Task statement: When you reach the line in the listing below that contains "and we will", begin returning lines exactly as written, and stop after the line that contains "Wigner, quadrature, eigenproblems\\". Return no other lines.

Data supplied:
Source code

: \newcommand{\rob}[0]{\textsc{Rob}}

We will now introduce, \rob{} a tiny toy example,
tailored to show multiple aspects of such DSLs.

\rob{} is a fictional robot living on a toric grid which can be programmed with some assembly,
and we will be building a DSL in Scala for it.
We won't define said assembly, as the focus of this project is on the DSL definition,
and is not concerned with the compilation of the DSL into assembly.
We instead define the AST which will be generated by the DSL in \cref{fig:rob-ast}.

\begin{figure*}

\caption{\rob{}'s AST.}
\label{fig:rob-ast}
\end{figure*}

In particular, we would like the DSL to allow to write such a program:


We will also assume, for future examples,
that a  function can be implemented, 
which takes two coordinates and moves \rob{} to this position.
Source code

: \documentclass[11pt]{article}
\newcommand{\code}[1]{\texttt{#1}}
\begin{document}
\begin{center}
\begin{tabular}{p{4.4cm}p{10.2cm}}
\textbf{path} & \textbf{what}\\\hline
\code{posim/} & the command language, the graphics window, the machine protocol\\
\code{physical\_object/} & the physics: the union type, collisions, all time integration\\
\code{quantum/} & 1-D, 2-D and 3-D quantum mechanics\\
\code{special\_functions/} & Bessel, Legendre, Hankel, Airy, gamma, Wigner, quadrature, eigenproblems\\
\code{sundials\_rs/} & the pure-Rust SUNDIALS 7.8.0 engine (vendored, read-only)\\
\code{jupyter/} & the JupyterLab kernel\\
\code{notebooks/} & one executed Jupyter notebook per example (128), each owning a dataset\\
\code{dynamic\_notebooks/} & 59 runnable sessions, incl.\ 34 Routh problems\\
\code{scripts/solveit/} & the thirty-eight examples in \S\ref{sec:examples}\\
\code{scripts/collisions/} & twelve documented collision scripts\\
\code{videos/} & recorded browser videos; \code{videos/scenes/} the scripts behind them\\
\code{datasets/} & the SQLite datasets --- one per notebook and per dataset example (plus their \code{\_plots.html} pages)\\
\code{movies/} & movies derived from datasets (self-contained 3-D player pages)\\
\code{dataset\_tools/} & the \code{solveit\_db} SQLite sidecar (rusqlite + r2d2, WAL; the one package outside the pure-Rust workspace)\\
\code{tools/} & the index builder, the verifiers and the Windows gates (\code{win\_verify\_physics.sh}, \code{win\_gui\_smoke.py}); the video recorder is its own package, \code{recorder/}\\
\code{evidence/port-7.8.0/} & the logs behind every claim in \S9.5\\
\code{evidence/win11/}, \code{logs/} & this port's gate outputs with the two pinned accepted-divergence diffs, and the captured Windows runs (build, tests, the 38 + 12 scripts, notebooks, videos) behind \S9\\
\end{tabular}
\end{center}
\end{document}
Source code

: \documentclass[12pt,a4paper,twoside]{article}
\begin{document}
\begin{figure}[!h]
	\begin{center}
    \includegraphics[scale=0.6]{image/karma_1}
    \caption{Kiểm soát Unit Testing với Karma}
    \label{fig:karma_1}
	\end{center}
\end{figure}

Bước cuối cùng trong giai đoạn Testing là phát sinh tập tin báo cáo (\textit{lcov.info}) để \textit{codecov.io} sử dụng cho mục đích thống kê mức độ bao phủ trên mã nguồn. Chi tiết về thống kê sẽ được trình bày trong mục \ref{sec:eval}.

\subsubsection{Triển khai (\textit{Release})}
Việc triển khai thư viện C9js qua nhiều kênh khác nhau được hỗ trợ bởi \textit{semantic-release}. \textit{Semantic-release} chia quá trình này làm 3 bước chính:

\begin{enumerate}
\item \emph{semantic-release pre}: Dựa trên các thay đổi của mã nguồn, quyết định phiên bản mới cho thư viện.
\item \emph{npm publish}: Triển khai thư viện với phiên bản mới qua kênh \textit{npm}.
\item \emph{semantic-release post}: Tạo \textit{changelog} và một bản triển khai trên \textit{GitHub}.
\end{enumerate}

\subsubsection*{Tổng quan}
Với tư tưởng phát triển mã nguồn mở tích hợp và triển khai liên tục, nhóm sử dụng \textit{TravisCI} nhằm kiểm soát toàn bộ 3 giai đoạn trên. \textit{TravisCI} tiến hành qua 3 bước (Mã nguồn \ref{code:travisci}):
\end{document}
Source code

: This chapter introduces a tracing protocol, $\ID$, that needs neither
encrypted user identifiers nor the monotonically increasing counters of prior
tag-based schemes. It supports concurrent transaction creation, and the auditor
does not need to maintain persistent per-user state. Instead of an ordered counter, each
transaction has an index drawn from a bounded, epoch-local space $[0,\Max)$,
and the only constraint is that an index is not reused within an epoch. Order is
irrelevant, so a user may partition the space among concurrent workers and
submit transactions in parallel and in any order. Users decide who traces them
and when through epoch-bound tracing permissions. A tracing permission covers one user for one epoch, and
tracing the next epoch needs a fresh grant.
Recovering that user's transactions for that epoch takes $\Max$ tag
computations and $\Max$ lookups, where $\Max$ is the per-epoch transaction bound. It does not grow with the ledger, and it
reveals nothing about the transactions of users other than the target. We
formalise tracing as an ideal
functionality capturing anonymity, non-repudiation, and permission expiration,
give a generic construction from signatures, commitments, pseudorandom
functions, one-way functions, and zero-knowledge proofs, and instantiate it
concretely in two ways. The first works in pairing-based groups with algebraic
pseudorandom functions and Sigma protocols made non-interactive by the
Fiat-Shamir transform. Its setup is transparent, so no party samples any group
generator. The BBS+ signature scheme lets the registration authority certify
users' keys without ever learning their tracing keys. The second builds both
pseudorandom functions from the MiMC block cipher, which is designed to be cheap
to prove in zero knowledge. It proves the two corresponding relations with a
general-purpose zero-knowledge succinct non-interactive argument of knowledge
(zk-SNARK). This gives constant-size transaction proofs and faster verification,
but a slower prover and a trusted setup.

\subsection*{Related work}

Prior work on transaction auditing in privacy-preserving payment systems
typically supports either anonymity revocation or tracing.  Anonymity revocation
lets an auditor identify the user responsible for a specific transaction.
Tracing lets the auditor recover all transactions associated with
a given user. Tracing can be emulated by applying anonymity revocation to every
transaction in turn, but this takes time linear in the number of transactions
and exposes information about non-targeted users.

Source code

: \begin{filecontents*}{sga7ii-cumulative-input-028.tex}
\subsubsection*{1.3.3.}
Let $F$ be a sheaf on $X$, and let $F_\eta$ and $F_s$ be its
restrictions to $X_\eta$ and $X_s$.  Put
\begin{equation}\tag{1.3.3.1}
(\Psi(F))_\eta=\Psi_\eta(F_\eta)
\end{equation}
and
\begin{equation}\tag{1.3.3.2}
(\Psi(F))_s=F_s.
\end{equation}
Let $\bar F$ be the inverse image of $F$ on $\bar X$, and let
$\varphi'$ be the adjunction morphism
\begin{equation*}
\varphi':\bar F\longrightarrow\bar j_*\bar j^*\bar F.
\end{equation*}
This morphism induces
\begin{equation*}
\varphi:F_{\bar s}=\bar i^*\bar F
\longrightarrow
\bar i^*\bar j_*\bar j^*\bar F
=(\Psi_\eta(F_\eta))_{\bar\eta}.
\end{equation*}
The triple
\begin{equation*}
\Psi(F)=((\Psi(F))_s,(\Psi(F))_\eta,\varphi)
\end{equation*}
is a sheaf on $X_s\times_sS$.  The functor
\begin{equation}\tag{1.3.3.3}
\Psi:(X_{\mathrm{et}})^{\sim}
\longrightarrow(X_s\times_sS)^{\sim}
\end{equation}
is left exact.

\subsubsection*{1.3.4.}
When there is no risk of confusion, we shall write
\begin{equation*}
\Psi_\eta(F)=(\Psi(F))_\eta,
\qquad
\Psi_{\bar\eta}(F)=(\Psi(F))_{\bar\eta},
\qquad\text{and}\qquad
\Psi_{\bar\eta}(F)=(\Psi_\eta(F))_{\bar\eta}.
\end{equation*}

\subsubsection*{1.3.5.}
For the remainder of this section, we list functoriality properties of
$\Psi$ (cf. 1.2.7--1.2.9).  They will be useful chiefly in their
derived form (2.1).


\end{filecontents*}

Your response:
and we will be building a DSL in Scala for it.
We won't define said assembly, as the focus of this project is on the DSL definition,
and is not concerned with the compilation of the DSL into assembly.
We instead define the AST which will be generated by the DSL in \cref{fig:rob-ast}.

\begin{figure*}

\caption{\rob{}'s AST.}
\label{fig:rob-ast}
\end{figure*}

In particular, we would like the DSL to allow to write such a program:


We will also assume, for future examples,
that a  function can be implemented, 
which takes two coordinates and moves \rob{} to this position.
Source code

: \documentclass[11pt]{article}
\newcommand{\code}[1]{\texttt{#1}}
\begin{document}
\begin{center}
\begin{tabular}{p{4.4cm}p{10.2cm}}
\textbf{path} & \textbf{what}\\\hline
\code{posim/} & the command language, the graphics window, the machine protocol\\
\code{physical\_object/} & the physics: the union type, collisions, all time integration\\
\code{quantum/} & 1-D, 2-D and 3-D quantum mechanics\\
\code{special\_functions/} & Bessel, Legendre, Hankel, Airy, gamma, Wigner, quadrature, eigenproblems\\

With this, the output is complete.